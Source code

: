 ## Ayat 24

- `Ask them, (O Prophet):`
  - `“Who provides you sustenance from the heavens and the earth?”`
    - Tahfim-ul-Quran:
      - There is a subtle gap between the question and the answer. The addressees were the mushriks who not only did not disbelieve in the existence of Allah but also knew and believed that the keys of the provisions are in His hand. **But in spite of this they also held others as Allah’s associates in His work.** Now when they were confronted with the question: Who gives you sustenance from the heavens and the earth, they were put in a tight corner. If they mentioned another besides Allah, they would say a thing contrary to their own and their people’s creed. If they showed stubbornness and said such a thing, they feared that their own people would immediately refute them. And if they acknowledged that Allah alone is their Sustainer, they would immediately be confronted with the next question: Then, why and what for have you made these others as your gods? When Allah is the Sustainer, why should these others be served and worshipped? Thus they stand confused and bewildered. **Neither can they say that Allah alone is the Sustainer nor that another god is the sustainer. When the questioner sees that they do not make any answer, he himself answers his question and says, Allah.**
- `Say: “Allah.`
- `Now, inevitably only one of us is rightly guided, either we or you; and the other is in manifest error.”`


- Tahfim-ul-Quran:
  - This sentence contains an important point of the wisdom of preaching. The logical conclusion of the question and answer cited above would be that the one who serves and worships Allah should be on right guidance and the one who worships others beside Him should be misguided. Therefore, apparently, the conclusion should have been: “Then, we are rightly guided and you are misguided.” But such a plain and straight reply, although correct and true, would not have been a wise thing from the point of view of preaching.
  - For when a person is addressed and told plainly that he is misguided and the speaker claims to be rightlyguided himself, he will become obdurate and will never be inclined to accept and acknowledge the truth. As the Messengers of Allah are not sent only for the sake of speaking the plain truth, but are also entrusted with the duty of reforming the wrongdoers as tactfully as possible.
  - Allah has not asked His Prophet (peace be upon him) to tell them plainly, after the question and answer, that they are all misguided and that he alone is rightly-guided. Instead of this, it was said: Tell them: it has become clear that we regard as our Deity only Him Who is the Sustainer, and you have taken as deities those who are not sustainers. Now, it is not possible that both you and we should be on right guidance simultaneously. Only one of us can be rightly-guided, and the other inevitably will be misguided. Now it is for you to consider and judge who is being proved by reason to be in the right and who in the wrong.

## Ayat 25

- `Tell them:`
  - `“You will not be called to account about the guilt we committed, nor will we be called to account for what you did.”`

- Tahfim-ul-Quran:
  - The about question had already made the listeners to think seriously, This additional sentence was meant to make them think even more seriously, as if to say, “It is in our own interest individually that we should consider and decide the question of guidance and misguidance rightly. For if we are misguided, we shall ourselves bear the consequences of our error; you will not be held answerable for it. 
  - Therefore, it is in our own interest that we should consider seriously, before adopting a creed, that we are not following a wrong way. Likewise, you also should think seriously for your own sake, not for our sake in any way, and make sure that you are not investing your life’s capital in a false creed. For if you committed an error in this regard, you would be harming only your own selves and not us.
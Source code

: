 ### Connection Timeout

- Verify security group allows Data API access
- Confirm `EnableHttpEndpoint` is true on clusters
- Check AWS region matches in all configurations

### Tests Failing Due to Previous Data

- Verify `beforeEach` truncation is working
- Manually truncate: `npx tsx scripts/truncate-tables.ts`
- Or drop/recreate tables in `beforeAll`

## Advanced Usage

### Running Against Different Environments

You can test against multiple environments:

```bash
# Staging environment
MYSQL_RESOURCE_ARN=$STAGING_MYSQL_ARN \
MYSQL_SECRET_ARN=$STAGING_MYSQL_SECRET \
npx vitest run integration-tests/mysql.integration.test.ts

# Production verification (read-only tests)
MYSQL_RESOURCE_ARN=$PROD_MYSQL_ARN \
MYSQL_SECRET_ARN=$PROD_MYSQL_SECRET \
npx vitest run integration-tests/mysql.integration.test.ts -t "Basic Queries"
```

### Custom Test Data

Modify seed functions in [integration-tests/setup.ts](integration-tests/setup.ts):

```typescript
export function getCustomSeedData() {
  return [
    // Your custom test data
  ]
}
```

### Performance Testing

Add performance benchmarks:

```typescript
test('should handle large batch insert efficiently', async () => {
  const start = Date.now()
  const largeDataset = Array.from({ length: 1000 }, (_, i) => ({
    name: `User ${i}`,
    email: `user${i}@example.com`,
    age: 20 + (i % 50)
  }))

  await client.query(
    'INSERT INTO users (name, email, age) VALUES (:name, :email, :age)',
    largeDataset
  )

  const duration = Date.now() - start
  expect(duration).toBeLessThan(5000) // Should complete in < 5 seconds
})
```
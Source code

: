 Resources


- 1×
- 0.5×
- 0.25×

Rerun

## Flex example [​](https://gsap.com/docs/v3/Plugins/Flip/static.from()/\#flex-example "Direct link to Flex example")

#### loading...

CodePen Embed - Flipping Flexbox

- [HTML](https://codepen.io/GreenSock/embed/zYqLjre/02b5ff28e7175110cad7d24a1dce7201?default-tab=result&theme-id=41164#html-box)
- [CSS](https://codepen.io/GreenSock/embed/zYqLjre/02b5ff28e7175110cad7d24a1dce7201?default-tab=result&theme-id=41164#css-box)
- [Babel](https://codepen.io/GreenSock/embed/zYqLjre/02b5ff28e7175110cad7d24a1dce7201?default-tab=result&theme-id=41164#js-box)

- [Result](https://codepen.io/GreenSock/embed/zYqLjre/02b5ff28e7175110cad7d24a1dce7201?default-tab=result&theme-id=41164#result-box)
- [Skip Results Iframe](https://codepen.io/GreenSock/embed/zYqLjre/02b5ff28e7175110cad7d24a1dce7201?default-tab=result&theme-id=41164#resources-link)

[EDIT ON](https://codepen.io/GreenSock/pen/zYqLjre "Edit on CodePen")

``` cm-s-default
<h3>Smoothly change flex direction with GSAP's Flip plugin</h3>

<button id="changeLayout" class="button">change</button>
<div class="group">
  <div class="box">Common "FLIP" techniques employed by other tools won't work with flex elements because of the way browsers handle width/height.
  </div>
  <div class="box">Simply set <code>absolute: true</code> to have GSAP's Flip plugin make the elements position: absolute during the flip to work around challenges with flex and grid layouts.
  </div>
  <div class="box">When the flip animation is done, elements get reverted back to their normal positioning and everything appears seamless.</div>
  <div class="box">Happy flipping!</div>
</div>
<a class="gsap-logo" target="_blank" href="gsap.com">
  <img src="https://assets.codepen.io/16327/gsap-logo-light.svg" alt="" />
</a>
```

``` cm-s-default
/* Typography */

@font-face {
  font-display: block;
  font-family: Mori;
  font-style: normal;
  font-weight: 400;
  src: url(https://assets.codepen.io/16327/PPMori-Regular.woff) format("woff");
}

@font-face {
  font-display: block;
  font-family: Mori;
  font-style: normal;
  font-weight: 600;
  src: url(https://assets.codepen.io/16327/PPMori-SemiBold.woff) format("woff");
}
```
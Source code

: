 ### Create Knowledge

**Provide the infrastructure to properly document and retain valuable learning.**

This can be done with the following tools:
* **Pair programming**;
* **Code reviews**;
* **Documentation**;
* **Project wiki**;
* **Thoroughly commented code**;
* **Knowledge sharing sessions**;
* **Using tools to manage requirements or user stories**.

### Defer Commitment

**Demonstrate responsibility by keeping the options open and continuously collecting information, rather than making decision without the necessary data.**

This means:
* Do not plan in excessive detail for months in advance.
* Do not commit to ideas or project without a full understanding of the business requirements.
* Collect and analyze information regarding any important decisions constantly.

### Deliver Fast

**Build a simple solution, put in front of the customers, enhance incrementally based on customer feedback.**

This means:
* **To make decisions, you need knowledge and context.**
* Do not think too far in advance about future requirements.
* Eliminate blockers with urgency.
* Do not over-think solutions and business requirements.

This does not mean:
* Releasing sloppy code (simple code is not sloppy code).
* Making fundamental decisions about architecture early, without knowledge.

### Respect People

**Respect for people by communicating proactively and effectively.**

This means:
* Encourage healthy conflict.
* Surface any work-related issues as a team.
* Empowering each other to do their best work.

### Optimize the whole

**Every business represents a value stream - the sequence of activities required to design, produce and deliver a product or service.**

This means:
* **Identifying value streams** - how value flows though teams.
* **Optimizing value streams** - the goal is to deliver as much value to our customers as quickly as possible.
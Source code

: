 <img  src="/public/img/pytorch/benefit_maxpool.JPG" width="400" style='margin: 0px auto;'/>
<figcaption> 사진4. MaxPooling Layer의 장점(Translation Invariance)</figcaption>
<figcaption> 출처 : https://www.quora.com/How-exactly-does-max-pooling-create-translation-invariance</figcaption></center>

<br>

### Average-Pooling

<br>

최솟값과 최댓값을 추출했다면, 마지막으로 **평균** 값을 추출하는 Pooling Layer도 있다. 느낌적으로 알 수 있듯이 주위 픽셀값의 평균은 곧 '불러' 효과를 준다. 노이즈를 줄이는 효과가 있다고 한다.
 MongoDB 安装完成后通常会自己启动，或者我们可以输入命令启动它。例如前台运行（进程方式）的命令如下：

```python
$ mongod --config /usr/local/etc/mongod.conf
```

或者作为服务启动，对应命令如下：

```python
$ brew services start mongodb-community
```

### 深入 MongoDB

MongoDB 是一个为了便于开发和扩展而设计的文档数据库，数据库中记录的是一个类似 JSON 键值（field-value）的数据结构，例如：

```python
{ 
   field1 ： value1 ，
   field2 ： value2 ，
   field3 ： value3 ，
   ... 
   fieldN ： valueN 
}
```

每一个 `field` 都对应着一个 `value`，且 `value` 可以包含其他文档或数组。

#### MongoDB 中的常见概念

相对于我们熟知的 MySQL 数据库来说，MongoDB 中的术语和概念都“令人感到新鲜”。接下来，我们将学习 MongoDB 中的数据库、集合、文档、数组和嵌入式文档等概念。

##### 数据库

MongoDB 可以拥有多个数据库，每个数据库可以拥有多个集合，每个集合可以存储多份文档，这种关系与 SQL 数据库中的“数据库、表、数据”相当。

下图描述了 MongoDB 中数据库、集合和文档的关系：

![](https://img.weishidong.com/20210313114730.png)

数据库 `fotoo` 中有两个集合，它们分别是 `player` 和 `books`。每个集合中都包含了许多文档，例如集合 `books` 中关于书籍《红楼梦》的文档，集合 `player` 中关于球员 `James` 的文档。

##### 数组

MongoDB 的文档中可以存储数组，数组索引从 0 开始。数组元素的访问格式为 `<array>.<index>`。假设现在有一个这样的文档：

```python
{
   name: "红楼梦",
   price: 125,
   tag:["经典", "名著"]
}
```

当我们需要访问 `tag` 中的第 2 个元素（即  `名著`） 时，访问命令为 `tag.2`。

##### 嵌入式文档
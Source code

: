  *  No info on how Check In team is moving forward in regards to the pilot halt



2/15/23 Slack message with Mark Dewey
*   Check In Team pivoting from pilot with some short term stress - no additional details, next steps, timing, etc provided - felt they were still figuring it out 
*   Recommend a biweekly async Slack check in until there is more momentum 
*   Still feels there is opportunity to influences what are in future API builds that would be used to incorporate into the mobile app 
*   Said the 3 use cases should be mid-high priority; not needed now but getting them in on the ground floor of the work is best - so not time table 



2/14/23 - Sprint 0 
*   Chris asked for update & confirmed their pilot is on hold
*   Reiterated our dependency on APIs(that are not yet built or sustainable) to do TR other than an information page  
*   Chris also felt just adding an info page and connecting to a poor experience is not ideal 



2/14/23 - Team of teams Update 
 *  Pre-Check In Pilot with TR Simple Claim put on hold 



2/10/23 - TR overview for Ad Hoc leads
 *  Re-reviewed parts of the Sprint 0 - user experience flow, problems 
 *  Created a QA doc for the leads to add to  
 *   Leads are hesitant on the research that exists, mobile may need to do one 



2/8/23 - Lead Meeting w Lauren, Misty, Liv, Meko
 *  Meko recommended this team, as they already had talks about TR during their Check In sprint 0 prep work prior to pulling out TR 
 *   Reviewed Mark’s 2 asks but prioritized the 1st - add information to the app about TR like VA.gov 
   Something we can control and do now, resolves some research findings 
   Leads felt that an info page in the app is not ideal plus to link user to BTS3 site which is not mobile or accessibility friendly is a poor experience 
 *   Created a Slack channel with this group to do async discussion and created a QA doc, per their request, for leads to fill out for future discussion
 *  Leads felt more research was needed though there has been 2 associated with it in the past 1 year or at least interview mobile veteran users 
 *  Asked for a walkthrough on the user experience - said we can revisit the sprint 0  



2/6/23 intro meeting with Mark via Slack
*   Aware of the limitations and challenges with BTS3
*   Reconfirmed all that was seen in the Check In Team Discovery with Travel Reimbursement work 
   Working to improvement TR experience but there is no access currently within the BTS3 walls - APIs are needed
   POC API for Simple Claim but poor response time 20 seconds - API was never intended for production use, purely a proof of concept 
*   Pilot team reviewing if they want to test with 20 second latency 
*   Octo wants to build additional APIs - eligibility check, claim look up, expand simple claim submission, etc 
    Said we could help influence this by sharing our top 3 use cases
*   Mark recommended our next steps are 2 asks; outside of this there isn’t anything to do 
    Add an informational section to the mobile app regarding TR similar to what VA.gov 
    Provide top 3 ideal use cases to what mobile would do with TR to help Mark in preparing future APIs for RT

▶ [REQUIREMENT]:
Print, from the entries above, the line with "或者作为服务启动，对应命令如下：", the line with "#### MongoDB 中的常见概念" and all lines between them, exactly and with nothing else.

▶ [RESPONSE FOR THIS EXERCISE]:
或者作为服务启动，对应命令如下：

```python
$ brew services start mongodb-community
```

### 深入 MongoDB

MongoDB 是一个为了便于开发和扩展而设计的文档数据库，数据库中记录的是一个类似 JSON 键值（field-value）的数据结构，例如：

```python
{ 
   field1 ： value1 ，
   field2 ： value2 ，
   field3 ： value3 ，
   ... 
   fieldN ： valueN 
}
```

每一个 `field` 都对应着一个 `value`，且 `value` 可以包含其他文档或数组。

#### MongoDB 中的常见概念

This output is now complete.